Эндрю не мог не рассмеяться.
— Эта война выходит за пределы политики, — затем, более мрачно сказал он.
— Возможно, внешне так и выглядит, — ответил Марк — поскольку бантаги ни куда не делись. Но внутренне, для Республики, это стало постоянным поводом для беспокойства: Какой из двух штатов покинет другого первым?
— Не бывать этому, пока я жив, — ответил Эндрю, сквозь плотно сжатые челюсти его голос звучал тихо.
— И не я, мой друг, ты знаешь это лучше, чем кто бы то ни был. Но жители Рима хотят вернуть свою землю назад, и этим утром мы собираемся получить ее, и выбить этих ублюдков с земли. Ты, я, все мы планировали эту битву в течение многих месяцев, вплоть до мельчайших деталей. Я боюсь единственное, в чем мы, может быть, испытываем недостаток, так это мужество, чтобы пережить все это.
Ганс напрягся и наклонился вперед над столом.
— Я не могу поверить, что ты так думаешь обо мне, — рявкнул он.
Марк протянул свою руку в примирительном жесте.
— Я не сомневаюсь относительно твоей храбрости, мой старый друг. Мы спланировали все наилучшим образом, теперь давай доверимся богам и храбрости наших парней.

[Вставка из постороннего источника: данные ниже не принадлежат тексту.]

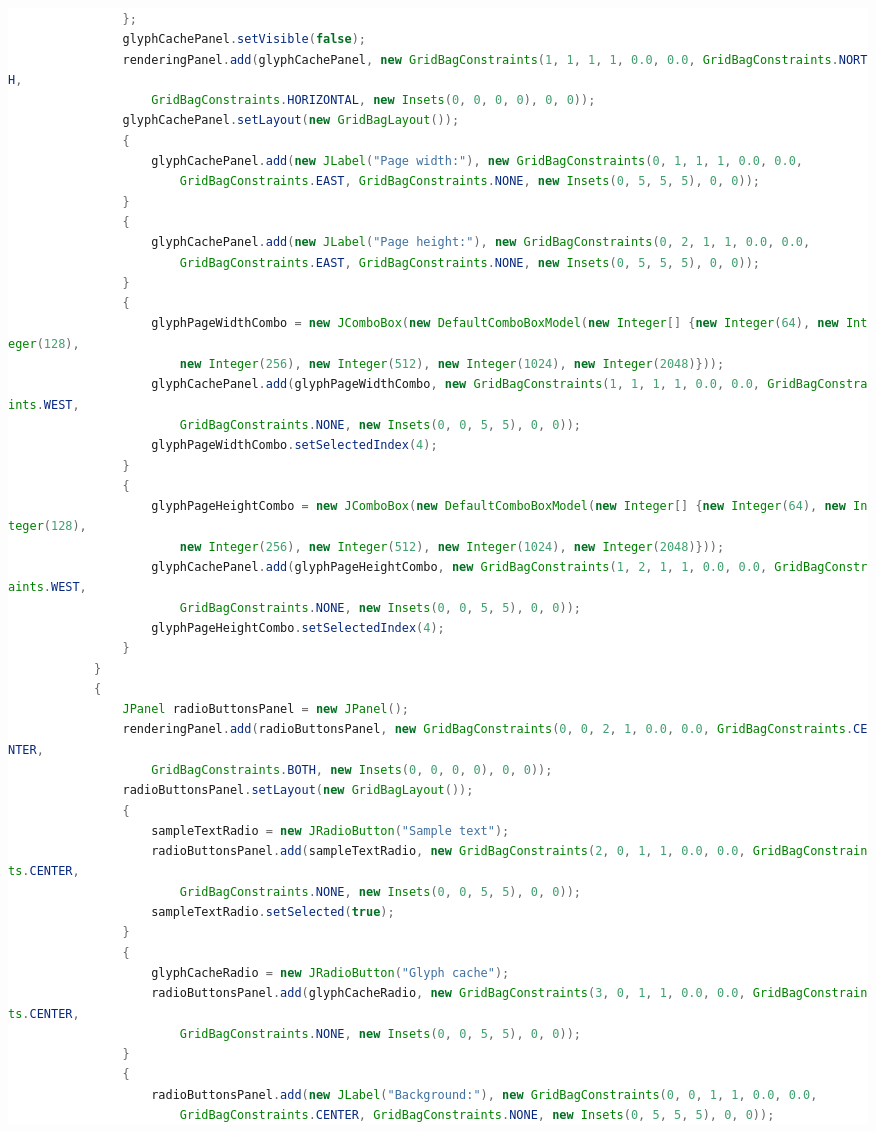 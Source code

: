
 ```java
				};
				glyphCachePanel.setVisible(false);
				renderingPanel.add(glyphCachePanel, new GridBagConstraints(1, 1, 1, 1, 0.0, 0.0, GridBagConstraints.NORTH,
					GridBagConstraints.HORIZONTAL, new Insets(0, 0, 0, 0), 0, 0));
				glyphCachePanel.setLayout(new GridBagLayout());
				{
					glyphCachePanel.add(new JLabel("Page width:"), new GridBagConstraints(0, 1, 1, 1, 0.0, 0.0,
						GridBagConstraints.EAST, GridBagConstraints.NONE, new Insets(0, 5, 5, 5), 0, 0));
				}
				{
					glyphCachePanel.add(new JLabel("Page height:"), new GridBagConstraints(0, 2, 1, 1, 0.0, 0.0,
						GridBagConstraints.EAST, GridBagConstraints.NONE, new Insets(0, 5, 5, 5), 0, 0));
				}
				{
					glyphPageWidthCombo = new JComboBox(new DefaultComboBoxModel(new Integer[] {new Integer(64), new Integer(128),
						new Integer(256), new Integer(512), new Integer(1024), new Integer(2048)}));
					glyphCachePanel.add(glyphPageWidthCombo, new GridBagConstraints(1, 1, 1, 1, 0.0, 0.0, GridBagConstraints.WEST,
						GridBagConstraints.NONE, new Insets(0, 0, 5, 5), 0, 0));
					glyphPageWidthCombo.setSelectedIndex(4);
				}
				{
					glyphPageHeightCombo = new JComboBox(new DefaultComboBoxModel(new Integer[] {new Integer(64), new Integer(128),
						new Integer(256), new Integer(512), new Integer(1024), new Integer(2048)}));
					glyphCachePanel.add(glyphPageHeightCombo, new GridBagConstraints(1, 2, 1, 1, 0.0, 0.0, GridBagConstraints.WEST,
						GridBagConstraints.NONE, new Insets(0, 0, 5, 5), 0, 0));
					glyphPageHeightCombo.setSelectedIndex(4);
				}
			}
			{
				JPanel radioButtonsPanel = new JPanel();
				renderingPanel.add(radioButtonsPanel, new GridBagConstraints(0, 0, 2, 1, 0.0, 0.0, GridBagConstraints.CENTER,
					GridBagConstraints.BOTH, new Insets(0, 0, 0, 0), 0, 0));
				radioButtonsPanel.setLayout(new GridBagLayout());
				{
					sampleTextRadio = new JRadioButton("Sample text");
					radioButtonsPanel.add(sampleTextRadio, new GridBagConstraints(2, 0, 1, 1, 0.0, 0.0, GridBagConstraints.CENTER,
						GridBagConstraints.NONE, new Insets(0, 0, 5, 5), 0, 0));
					sampleTextRadio.setSelected(true);
				}
				{
					glyphCacheRadio = new JRadioButton("Glyph cache");
					radioButtonsPanel.add(glyphCacheRadio, new GridBagConstraints(3, 0, 1, 1, 0.0, 0.0, GridBagConstraints.CENTER,
						GridBagConstraints.NONE, new Insets(0, 0, 5, 5), 0, 0));
				}
				{
					radioButtonsPanel.add(new JLabel("Background:"), new GridBagConstraints(0, 0, 1, 1, 0.0, 0.0,
						GridBagConstraints.CENTER, GridBagConstraints.NONE, new Insets(0, 5, 5, 5), 0, 0));
```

Эндрю пристально посмотрел на них на всех.
— Делаем, как запланировали, — произнес он, и, не дожидаясь замечаний, вышел из подземного пункта, почувствовав, что тот нагоняет на него приступ клаустрофобии.
Поднявшись по ступенькам бункера, он ступил на травянистый холмик, под которым был скрыт штаб. Слабый ветерок двигался с севера, прохладный воздух спускался со стороны холмов и из более далеких лесов.
Вздыхая, он присел, пнул траву ботинками, швыряя вверх аромат шалфея.
«Странный запах; никогда не знал о нем в Мэне» — подумал он.
Однако Ганс упоминал о нем, рассказывая, что он напоминает ему деньки, проведенные в прерии до Гражданской Войны. Он отщипнул горстку толстой грубой травы, смял ее в руке, и позволил острому запаху заполнить его легкие. Откинувшись назад, он посмотрел на звезды, на Большое Колесо, как всегда задаваясь вопросом: «могло ли быть одно из пятнышек света его домом? Так странно, дом. Мэн, Республика, воспоминания о мирном времени».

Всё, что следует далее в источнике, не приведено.